Six hours of bushwalking has a powerful immune boosting effect according to Japanese research. They actually found that communing with nature, increased cancer fighting natural killer cells. They also found that bushwalking is a natural stress reliever, helping alleviate depression and anxiety as well as decreasing blood pressure.
The leading researcher, Yoshifumi Miyazaki, found that the stress hormone cortisol was 13.4% lower in those who gazed on forest scenery for 20 minutes than in people who stayed in the city. Maybe the scenery on the computer screen doesn’t count!
Immune boosting bushwalking on a country weekend
Another study, in which people spent two nights at a hotel in the country and went bushwalking for three leisurely strolls while they were there, showed that the cancer-fighting part of their immune system increased.
The author of the study, Li Qing of Tokyo’s Nippon Medical School, also noted that the increase could still be observed 30 days later.
The old fashioned advice of “get some fresh air” turns out to be good advice. It’s a combination of the smell of the trees, listening to the birds, and the feel of sunshine through the leaves. They all have a calming effect, says Miyazaki. After all, he points out, humans lived in nature for several million years. “We were made to fit a natural environment, so we feel stress in an urban area.” Miyazaki believes that ”when we are exposed to nature, our bodies go back to the way they should be.”
They started to call it Forest therapy, to describe the practice of spending time in nature with the intention of connecting with it in a way that invites healing.
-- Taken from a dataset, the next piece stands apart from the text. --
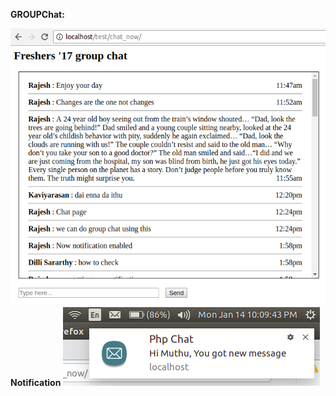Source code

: <b>GROUPChat:</b>

<img src="https://github.com/srimuthurajesh/groupChatPHP/blob/master/Phpchat.png">
<b>Notification</b>
<img src="https://github.com/srimuthurajesh/groupChatPHP/blob/master/notification.png">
It involves taking the time to experience nature with the five senses of sight, hearing, taste, smell and touch and giving the forest access to our emotional, physical, psychological, and spiritual being.
Forest Therapy
The research about Forest Therapy was embraced by the Japanese government and citizens alike. In 2006, a government-affiliated organization began designating certain forests ‘Forest Therapy bases.’
Forest Bathing/ Therapy bases are maintained by local governments. At some of them, visitors can take a guided walk with experts on forests and health care. At one base, medical checkups among the cypress trees are offered to visitors for free every Thursday. And some companies are even including forest therapy in their employee health care programs.
The over 300 year old Kiso Natural Cypress Forest is where Forest Bathing originated.
Wellbeing is absolutely boosted by 120 minutes a week in nature
So in the past it was thought that six hours of bushwalking was the necessary amount of time to have a powerful immune boosting effect. But recent forest therapy research finds that even 120 minutes a week in nature is a good amount of time. There is a thorough summary of all this research (UK 2019), in which they declare definitively that the greater your exposure to the outside (in the bush, parks or the ocean) you will have better health and well-being (at least among certain populations such as high income, largely urbanised, societies.)
It does not matter how the 120 mins of contact a week was achieved (e.g. one long vs. several shorter visits/week).
Lots of different research in adults has found various levels of benefit namely: living in greener parts of cities equates to lower probabilities of cardiovascular disease, obesity, diabetes, asthma hospitalisation, mental distress, and then mortality. In children there are lower risks of obesity and myopia.
More neighbourhood nature also means that when people are reporting about their own levels of wellbeing they say they feel better in themselves. But there are also improved birth outcomes, and cognitive development, in children. Wow.
It seems obvious that bushwalking promotes well-being, but it’s also great that research is being done on such a free-of-side-effects therapy. With concrete evidence of bushwalking having an immune boosting effect and wellbeing boosting effect, the enormous value of our Australian bush may be appreciated by more people. But just being in nature by going to a park also has a good effect. Let’s add it to our prescriptions.